In a press statement from GUHSD issued that day, Superintendent Ralf Swensen said the ruling was a “welcome end” to the lawsuit.
“Judge Pressman carefully evaluated the facts of the case and points of law and concluded that the Alpine district’s case was without merit,” Swensen said. “We wholeheartedly agree with his decision.”
It appeared that GUHSD had won its case –– but then that changed.
Just hours after Pressman issued his dismissal of the lawsuit, an appeals court upheld the judge’s earlier decision in favor of affirming the Alpine school’s right to the Props H and U bond money.
In light of the appeals court decision, Pressman then ordered both sides back to court on Nov. 6 for a status conference and scheduled a new hearing for Dec. 17 at 9:30 a.m. The judge also suggested both sides consider a settlement and offered to facilitate one himself. He also suggested finding another judge because of his own previous, unsuccessful attempts to get both sides to settle.
In Pressman’s decision to reverse his previous ruling and dismiss the lawsuit, he said that Props H or U are not “contracts to build” a new high school. He cited the wording of both propositions that state GUHSD has the right to decide the priority of the hundred or so projects proposed in the propositions and clauses in Prop U that the district has to exceed a threshold of students before the Alpine school can be built. That threshold has not been met since 2012, Pressman ruled.
The appeals court’s decision, however, agreed with Pressman’s earlier ruling that Props H and U did intend for an Alpine school to be built. That decision cited the court was correct in ruling that “a high school has been promised to voters at some point and there is an expectation that funds from [Prop] U would be used to finance construction.” The appeals court also cited the fact that Prop U mentions the specific location of the proposed high school in the “Alpine/Blossom Valley Area” as proof of the proposition’s intention to build it.
“Judge Pressman flipped Prop 39 on its ear when he reversed his decision and gave the board discretion over a voter-approved project,” said Priscilla Shreiber, who is in the minority of GUHSD board members that support building the Alpine school. Prop 39 is a state law that says money from bond measures must be spent on what the bond intended the money for.
“They’ve moved a lot of money to other projects,” she said, adding that some of the projects the district has approved with bond money are not specifically mentioned in the language of the proposition.

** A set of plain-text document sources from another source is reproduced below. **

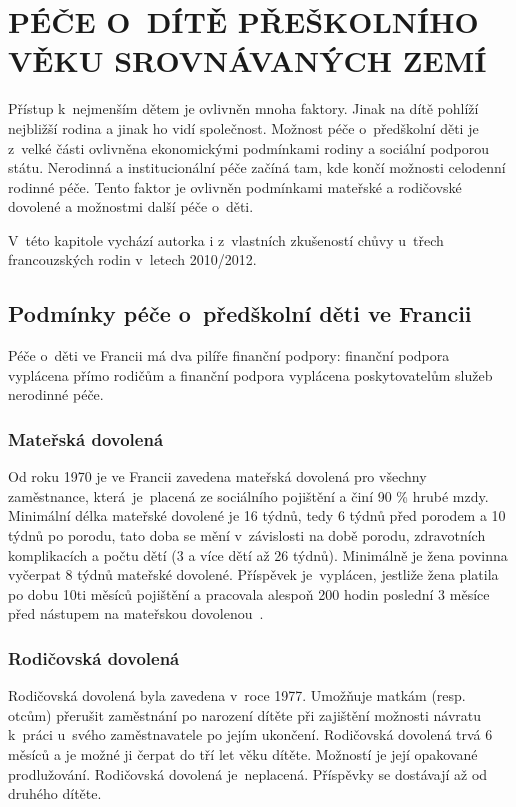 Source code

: \chapter{PÉČE O~DÍTĚ PŘEŠKOLNÍHO VĚKU SROVNÁVANÝCH ZEMÍ}

	Přístup k nejmenším dětem je ovlivněn mnoha faktory. Jinak na dítě pohlíží nejbližší rodina a jinak ho vidí společnost. Možnost péče o~předškolní děti je z velké části ovlivněna ekonomickými podmínkami rodiny a sociální podporou státu. Nerodinná a institucionální péče začíná tam, kde končí možnosti celodenní rodinné péče. Tento faktor je ovlivněn podmínkami mateřské a rodičovské dovolené a možnostmi další péče o~děti.

	V~této kapitole vychází autorka i z~vlastních zkušeností chůvy u~třech francouzských rodin v~letech 2010/2012.

		\section{Podmínky péče o~předškolní děti ve Francii}
		Péče o~děti ve Francii má dva pilíře finanční podpory: finanční podpora vyplácena přímo rodičům a finanční podpora vyplácena poskytovatelům služeb nerodinné péče. 


			\subsection{Mateřská dovolená}
				Od roku 1970 je ve Francii zavedena mateřská dovolená pro všechny zaměstnance, která je placená ze sociálního pojištění a činí 90 \% hrubé mzdy. Minimální délka mateřské dovolené je 16 týdnů, tedy 6 týdnů před porodem a 10 týdnů po porodu, tato doba se mění v závislosti na době porodu, zdravotních komplikacích a počtu dětí (3 a více dětí až 26 týdnů). Minimálně je žena povinna vyčerpat 8 týdnů mateřské dovolené. Příspěvek je vyplácen, jestliže žena platila po dobu 10ti měsíců pojištění a pracovala alespoň 200 hodin poslední 3 měsíce před nástupem na mateřskou dovolenou~\citep{Dennipece}.

			\subsection{Rodičovská dovolená}
				Rodičovská dovolená byla zavedena v roce 1977. Umožňuje matkám (resp. otcům) přerušit zaměstnání po narození dítěte při zajištění možnosti návratu k práci u~svého zaměstnavatele po jejím ukončení. Rodičovská dovolená trvá 6 měsíců a je možné ji čerpat do tří let věku dítěte. Možností je její opakované prodlužování. Rodičovská dovolená je neplacená. Příspěvky se dostávají až od druhého dítěte. 

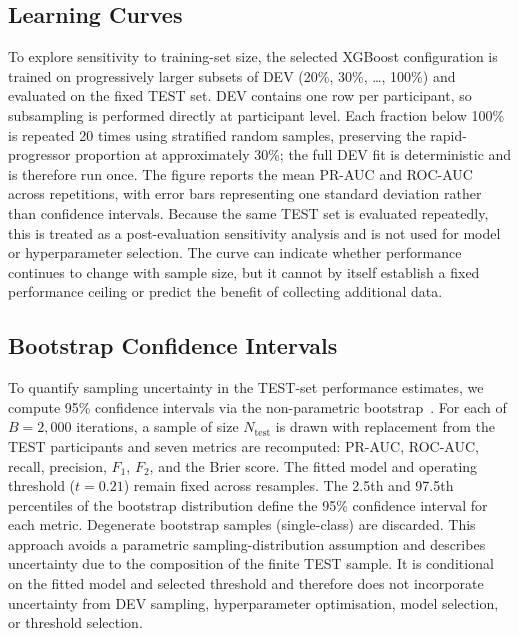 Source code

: \subsection{Learning Curves}
\label{subsec:methods_learning_curves}
To explore sensitivity to training-set size, the selected XGBoost configuration is trained on progressively larger subsets of DEV (20\%, 30\%, \ldots, 100\%) and evaluated on the fixed \gls{TEST} set.
DEV contains one row per participant, so subsampling is performed directly at participant level.
Each fraction below 100\% is repeated 20 times using stratified random samples, preserving the rapid-progressor proportion at approximately 30\%; the full DEV fit is deterministic and is therefore run once.
The figure reports the mean \gls{PR-AUC} and \gls{ROC-AUC} across repetitions, with error bars representing one standard deviation rather than confidence intervals.
Because the same TEST set is evaluated repeatedly, this is treated as a post-evaluation sensitivity analysis and is not used for model or hyperparameter selection.
The curve can indicate whether performance continues to change with sample size, but it cannot by itself establish a fixed performance ceiling or predict the benefit of collecting additional data.

\subsection{Bootstrap Confidence Intervals}
\label{subsec:methods_bootstrap}
To quantify sampling uncertainty in the \gls{TEST}-set performance estimates, we compute 95\% confidence intervals via the non-parametric bootstrap~\cite{efron1993bootstrap}.
For each of $B\!=\!2{,}000$ iterations, a sample of size $N_{\text{test}}$ is drawn with replacement from the \gls{TEST} participants and seven metrics are recomputed: \gls{PR-AUC}, \gls{ROC-AUC}, recall, precision, $F_1$, $F_2$, and the Brier score.
The fitted model and operating threshold ($t=0.21$) remain fixed across resamples.
The 2.5th and 97.5th percentiles of the bootstrap distribution define the 95\% confidence interval for each metric.
Degenerate bootstrap samples (single-class) are discarded.
This approach avoids a parametric sampling-distribution assumption and describes uncertainty due to the composition of the finite TEST sample.
It is conditional on the fitted model and selected threshold and therefore does not incorporate uncertainty from DEV sampling, hyperparameter optimisation, model selection, or threshold selection.

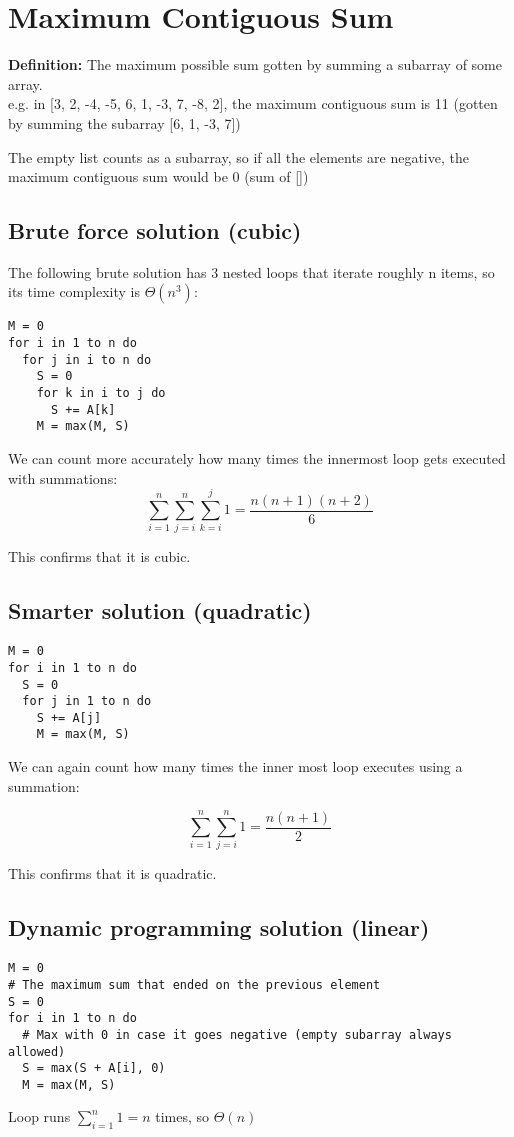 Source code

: \section{Maximum Contiguous Sum}

\textbf{Definition:} The maximum possible sum gotten by summing a subarray of some array.\\
e.g. in [3, 2, -4, -5, 6, 1, -3, 7, -8, 2], the maximum contiguous sum is 11 (gotten by summing the subarray [6, 1, -3, 7])

The empty list counts as a subarray, so if all the elements are negative, the maximum contiguous sum would be 0 (sum of [])

\subsection*{Brute force solution (cubic)}

The following brute solution has 3 nested loops that iterate roughly n items, so its time complexity is $\Theta(n^3)$:

\begin{verbatim}
M = 0
for i in 1 to n do
  for j in i to n do
    S = 0
    for k in i to j do
      S += A[k]
    M = max(M, S)
\end{verbatim}

We can count more accurately how many times the innermost loop gets executed with summations:
\[\sum_{i=1}^n \sum_{j=i}^n \sum_{k=i}^j 1 = \frac{n(n+1)(n+2)}{6}\]

This confirms that it is cubic.

\subsection*{Smarter solution (quadratic)}

\begin{verbatim}
M = 0
for i in 1 to n do
  S = 0
  for j in 1 to n do
    S += A[j]
    M = max(M, S)
\end{verbatim}

We can again count how many times the inner most loop executes using a summation:

\[\sum_{i=1}^n \sum_{j=i}^n 1 = \frac{n(n+1)}{2}\]

This confirms that it is quadratic.

\subsection*{Dynamic programming solution (linear)}

\begin{verbatim}
M = 0
# The maximum sum that ended on the previous element
S = 0
for i in 1 to n do
  # Max with 0 in case it goes negative (empty subarray always allowed)
  S = max(S + A[i], 0)
  M = max(M, S)
\end{verbatim}

Loop runs $\displaystyle \sum_{i=1}^n 1 = n$ times, so $\Theta(n)$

Schreiber said the bond measure was sold to taxpayers to build a new Alpine high school, improve energy efficiency and to fix buildings that are in disrepair. “You fix those before you build $20 million performing arts centers that weren’t voter-approved,” she said.
An events center at Grossmont High School is a project that won’t have enough bond funding to build if the court rules that GUHSD must set aside the $42 million for an Alpine school.
Other projects that are in danger of losing funding include: security camera and safety upgrades for all schools; modernization of 12 classrooms for students currently housed in portables at Granite Hills; modernization of 50- and 60-year-old classrooms and an emergency fire lane at Helix; modernization of 50-year-old classrooms and a new events center at Mount Miguel; modernization of 50-year-old classrooms and new events center at Santana; and hygiene facilities for students with disabilities and replacement of outdated HVAC systems at West Hills.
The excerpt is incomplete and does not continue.